Problem description: Every line of the records below that holds the word "root" should be copied out.

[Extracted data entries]
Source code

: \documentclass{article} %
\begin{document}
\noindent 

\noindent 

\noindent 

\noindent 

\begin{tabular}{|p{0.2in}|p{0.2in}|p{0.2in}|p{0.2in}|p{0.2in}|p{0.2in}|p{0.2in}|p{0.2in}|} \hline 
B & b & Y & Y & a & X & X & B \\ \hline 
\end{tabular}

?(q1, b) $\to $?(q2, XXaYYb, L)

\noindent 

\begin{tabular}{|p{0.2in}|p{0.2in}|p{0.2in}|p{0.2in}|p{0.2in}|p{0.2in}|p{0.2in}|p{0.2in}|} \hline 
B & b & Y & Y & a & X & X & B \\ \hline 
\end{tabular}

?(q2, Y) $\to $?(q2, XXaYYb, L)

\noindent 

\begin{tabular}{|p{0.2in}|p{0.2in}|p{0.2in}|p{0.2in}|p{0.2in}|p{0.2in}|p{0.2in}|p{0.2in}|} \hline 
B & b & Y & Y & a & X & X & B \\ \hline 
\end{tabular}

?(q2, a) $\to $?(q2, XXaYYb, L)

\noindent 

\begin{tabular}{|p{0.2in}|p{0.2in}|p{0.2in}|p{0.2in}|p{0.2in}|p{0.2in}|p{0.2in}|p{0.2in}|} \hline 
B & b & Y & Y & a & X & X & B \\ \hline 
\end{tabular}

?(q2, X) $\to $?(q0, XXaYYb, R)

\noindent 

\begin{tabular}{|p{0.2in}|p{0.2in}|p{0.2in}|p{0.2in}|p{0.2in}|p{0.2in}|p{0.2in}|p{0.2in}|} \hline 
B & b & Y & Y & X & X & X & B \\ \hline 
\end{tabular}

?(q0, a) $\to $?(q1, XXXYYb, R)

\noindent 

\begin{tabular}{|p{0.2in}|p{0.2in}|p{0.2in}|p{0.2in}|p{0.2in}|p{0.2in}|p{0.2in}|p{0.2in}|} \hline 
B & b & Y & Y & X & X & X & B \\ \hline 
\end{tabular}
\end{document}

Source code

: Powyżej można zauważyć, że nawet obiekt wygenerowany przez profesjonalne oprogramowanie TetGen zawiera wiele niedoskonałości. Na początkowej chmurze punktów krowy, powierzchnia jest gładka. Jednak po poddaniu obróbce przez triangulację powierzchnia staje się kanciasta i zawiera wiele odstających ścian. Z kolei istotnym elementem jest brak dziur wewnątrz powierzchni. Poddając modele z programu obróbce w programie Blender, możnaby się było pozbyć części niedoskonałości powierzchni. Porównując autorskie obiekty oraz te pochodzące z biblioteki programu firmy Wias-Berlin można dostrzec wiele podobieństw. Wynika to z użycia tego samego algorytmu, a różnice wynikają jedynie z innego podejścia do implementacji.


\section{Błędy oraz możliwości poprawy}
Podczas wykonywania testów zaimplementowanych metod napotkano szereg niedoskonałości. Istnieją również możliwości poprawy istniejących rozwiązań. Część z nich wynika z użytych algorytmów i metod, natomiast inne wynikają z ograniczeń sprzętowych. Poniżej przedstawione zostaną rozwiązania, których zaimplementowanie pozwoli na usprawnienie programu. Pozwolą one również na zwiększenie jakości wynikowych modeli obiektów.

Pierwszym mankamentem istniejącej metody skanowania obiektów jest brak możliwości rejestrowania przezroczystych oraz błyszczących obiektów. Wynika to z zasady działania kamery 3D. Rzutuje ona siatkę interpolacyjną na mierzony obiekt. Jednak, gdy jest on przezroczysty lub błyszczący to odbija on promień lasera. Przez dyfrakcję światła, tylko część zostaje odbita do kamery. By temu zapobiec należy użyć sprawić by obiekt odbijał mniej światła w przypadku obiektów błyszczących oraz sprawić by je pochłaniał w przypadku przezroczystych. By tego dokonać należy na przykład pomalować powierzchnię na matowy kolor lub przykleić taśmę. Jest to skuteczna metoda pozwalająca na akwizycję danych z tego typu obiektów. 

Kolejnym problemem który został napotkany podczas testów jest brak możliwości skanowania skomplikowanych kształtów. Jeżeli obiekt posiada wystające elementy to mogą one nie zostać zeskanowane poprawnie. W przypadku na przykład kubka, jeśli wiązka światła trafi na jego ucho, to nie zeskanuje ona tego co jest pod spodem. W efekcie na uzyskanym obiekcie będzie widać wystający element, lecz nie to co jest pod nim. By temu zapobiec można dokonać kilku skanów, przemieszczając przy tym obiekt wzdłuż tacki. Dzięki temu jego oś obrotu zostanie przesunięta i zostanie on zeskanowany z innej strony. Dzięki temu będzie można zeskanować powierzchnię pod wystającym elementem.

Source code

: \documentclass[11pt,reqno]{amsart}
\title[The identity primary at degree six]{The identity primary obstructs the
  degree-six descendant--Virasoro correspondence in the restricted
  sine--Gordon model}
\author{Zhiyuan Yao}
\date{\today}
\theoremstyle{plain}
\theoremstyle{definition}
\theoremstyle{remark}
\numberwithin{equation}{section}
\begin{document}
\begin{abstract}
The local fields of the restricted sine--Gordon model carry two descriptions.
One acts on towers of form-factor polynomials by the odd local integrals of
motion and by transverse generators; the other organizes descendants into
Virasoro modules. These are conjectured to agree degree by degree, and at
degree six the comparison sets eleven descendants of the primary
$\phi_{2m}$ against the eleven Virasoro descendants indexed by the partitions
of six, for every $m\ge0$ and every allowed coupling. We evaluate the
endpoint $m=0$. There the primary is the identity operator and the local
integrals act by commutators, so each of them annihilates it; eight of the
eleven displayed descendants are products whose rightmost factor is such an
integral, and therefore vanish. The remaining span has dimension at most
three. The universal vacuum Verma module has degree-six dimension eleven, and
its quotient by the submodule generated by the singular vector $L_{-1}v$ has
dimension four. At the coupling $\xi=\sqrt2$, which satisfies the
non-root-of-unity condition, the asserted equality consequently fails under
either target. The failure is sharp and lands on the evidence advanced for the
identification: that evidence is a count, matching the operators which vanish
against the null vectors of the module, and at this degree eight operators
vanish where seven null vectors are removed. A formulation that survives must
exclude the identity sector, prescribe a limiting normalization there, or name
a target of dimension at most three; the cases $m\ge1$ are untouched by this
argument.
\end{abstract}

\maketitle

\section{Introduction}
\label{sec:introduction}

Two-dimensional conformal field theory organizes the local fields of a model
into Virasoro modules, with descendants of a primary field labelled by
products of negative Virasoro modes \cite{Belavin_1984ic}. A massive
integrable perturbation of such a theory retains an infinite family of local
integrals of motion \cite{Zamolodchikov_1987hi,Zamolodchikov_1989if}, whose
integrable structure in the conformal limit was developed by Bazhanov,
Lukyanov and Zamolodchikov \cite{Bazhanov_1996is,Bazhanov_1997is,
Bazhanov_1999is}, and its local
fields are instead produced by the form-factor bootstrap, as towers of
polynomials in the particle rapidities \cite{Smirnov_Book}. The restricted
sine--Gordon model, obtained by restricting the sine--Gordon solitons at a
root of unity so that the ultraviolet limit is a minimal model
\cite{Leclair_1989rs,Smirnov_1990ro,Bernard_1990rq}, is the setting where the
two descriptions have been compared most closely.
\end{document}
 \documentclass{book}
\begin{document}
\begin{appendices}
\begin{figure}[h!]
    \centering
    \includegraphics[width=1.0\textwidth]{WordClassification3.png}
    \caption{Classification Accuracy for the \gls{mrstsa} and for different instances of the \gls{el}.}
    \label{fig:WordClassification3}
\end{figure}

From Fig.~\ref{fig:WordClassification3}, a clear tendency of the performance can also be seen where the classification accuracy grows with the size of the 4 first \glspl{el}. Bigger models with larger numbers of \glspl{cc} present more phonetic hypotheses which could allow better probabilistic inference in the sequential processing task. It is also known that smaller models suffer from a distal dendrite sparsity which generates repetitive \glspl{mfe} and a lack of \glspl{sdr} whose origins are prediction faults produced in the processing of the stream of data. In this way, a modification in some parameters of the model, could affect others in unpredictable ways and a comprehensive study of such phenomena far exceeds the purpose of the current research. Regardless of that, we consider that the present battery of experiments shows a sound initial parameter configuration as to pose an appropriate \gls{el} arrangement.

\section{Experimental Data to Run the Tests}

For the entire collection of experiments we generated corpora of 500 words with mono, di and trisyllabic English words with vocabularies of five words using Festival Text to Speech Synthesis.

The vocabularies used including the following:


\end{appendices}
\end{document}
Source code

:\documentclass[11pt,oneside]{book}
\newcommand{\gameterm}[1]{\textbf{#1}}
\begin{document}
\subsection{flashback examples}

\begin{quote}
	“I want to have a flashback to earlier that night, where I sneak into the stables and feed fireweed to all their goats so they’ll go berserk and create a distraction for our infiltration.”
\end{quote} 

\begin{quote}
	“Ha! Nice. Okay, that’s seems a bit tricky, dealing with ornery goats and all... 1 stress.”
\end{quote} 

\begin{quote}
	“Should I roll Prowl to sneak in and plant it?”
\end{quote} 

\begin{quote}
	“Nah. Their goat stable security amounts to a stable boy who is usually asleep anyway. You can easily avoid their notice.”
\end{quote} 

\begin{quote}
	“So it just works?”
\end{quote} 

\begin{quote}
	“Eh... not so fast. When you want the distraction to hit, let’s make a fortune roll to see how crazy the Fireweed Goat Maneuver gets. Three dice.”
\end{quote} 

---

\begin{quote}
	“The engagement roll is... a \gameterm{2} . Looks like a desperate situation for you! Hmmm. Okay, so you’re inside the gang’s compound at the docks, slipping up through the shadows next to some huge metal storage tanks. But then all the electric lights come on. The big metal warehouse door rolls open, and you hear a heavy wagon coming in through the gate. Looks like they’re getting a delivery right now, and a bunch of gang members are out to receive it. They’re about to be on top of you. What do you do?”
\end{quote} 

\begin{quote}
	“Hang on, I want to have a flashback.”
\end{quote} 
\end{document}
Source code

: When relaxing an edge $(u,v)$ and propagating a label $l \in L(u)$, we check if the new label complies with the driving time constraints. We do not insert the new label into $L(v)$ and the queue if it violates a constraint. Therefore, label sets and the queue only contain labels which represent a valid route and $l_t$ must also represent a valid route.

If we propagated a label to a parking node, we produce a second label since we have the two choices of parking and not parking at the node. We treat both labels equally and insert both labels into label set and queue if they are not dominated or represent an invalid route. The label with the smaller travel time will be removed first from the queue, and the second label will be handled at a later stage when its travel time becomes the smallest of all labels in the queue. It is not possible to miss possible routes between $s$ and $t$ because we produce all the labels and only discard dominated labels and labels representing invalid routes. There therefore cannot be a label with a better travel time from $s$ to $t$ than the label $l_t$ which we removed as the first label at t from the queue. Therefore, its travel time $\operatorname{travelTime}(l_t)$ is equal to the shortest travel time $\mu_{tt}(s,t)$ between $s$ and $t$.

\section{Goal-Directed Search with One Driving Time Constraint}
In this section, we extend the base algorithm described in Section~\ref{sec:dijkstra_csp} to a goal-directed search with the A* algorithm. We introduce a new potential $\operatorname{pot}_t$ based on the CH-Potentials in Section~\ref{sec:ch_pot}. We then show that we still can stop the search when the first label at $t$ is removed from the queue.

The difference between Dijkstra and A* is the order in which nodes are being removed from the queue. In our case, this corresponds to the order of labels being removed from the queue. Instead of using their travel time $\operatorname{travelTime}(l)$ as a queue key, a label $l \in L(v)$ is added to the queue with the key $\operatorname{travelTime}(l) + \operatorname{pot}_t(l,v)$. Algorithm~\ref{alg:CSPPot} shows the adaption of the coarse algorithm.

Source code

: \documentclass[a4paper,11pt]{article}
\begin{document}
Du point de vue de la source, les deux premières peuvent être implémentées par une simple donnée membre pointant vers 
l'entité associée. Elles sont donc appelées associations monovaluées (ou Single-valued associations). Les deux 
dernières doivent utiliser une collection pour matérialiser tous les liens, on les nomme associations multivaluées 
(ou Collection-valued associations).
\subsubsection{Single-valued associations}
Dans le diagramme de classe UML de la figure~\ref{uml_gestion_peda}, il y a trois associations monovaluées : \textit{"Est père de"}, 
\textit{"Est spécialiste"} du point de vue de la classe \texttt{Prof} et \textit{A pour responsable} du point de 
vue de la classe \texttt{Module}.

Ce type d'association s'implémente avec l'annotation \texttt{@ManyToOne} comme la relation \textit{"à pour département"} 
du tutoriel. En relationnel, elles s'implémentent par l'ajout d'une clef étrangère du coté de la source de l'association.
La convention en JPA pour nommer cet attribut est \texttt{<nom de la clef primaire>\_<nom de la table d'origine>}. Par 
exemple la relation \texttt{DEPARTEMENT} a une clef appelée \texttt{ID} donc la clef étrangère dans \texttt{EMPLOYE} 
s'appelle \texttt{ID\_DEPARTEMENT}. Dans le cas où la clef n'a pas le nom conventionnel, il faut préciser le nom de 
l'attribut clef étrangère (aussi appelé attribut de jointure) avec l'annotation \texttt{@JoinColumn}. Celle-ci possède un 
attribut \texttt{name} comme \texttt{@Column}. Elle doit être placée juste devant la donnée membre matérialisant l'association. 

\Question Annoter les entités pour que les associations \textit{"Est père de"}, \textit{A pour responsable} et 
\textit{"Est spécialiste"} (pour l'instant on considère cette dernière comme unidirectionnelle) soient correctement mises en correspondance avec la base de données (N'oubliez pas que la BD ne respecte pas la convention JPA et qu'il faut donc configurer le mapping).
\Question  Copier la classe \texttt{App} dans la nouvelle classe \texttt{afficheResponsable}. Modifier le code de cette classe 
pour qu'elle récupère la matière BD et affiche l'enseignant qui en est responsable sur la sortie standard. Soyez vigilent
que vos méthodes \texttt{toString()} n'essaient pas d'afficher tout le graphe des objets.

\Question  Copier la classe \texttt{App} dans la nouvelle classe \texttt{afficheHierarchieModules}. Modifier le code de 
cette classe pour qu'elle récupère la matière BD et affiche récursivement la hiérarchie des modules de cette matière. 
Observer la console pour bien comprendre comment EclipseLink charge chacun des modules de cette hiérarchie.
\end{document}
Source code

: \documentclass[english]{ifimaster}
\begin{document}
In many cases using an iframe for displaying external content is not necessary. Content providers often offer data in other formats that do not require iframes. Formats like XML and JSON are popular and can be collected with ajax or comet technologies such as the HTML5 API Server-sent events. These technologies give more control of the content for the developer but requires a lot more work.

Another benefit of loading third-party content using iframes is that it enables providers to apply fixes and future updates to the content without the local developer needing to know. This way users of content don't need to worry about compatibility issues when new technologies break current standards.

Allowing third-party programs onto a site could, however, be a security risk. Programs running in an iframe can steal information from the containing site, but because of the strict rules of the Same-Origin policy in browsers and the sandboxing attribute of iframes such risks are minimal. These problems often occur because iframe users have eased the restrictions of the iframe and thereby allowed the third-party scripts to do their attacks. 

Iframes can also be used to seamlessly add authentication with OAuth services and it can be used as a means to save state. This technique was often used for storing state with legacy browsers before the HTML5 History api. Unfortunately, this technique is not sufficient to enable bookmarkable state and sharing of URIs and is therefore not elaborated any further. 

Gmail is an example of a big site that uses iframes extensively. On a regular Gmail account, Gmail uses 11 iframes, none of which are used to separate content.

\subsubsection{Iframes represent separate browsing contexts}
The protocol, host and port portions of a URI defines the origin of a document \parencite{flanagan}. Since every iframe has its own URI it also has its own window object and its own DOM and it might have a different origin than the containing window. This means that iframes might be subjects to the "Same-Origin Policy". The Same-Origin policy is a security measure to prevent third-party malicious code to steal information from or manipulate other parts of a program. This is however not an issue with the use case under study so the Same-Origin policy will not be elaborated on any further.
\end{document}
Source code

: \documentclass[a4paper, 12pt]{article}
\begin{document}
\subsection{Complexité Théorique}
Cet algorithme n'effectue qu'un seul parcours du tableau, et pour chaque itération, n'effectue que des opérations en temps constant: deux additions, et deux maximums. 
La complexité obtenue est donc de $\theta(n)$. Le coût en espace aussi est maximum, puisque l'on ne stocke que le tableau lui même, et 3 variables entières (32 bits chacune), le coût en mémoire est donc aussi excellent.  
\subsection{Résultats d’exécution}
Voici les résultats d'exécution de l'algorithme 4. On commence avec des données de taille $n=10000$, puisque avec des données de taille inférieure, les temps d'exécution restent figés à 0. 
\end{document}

Answer to this task:
non-root-of-unity condition, the asserted equality consequently fails under
root of unity so that the ultraviolet limit is a minimal model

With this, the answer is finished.